Semantic GitHub repository discovery for people who need the right project, not the most famous one.
Search by intent. Rank by fit, evidence, health, risk, and underrated potential.
GitHub search is excellent when you already know the right keywords. It is weaker when you know the job you need done but not the exact repository name, ecosystem wording, or hidden-gem project.
RepoRadar turns a plain-English need into an inspectable shortlist.
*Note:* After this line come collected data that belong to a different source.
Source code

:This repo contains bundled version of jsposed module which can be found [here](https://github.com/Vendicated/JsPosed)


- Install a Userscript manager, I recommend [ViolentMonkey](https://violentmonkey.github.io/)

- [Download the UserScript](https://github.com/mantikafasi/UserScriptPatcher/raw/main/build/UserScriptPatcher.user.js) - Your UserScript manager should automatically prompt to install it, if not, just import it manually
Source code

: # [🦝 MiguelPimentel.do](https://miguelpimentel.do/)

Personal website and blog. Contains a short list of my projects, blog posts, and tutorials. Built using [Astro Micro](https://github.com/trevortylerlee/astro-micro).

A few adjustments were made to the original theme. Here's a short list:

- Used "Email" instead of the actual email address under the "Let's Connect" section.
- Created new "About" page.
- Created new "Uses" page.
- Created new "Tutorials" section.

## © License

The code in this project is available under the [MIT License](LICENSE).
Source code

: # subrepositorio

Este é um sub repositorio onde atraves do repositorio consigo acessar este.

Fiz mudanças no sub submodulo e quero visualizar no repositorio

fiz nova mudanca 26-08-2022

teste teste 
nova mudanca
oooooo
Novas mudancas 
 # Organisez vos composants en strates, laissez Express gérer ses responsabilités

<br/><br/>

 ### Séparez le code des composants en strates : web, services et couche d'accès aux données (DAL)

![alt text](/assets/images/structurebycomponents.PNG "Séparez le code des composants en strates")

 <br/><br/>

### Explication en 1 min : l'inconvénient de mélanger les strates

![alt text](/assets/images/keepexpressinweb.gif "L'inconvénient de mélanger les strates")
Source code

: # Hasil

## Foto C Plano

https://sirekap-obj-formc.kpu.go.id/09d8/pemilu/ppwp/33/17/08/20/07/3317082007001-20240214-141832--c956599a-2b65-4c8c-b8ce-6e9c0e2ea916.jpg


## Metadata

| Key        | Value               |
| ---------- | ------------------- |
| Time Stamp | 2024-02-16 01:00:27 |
It searches broadly, narrows with local semantic signals, enriches survivors with repository evidence, and ranks them by usefulness rather than popularity alone.
| Area | RepoRadar does |
|---|---|
| Input | Natural-language repository search with filters |
| Output | Ranked repositories with evidence, risks, and comparisons |
| Ranking | Fit, Future, Underrated, and risk signals |
| Evidence | README, manifests, releases, issues, PRs, contributors, stars, forks, topics |
| Stack | Next.js, TypeScript, Prisma, PostgreSQL, pgvector, Octokit |
| Runtime | Local embeddings first, optional LLM explanation second |
| Search time | Fresh searches usually take about 60-70 seconds |
| Deploy | Railway-friendly, self-hostable, no paid services required in NO_LLM_MODE=true |
- Search by capability instead of keyword luck.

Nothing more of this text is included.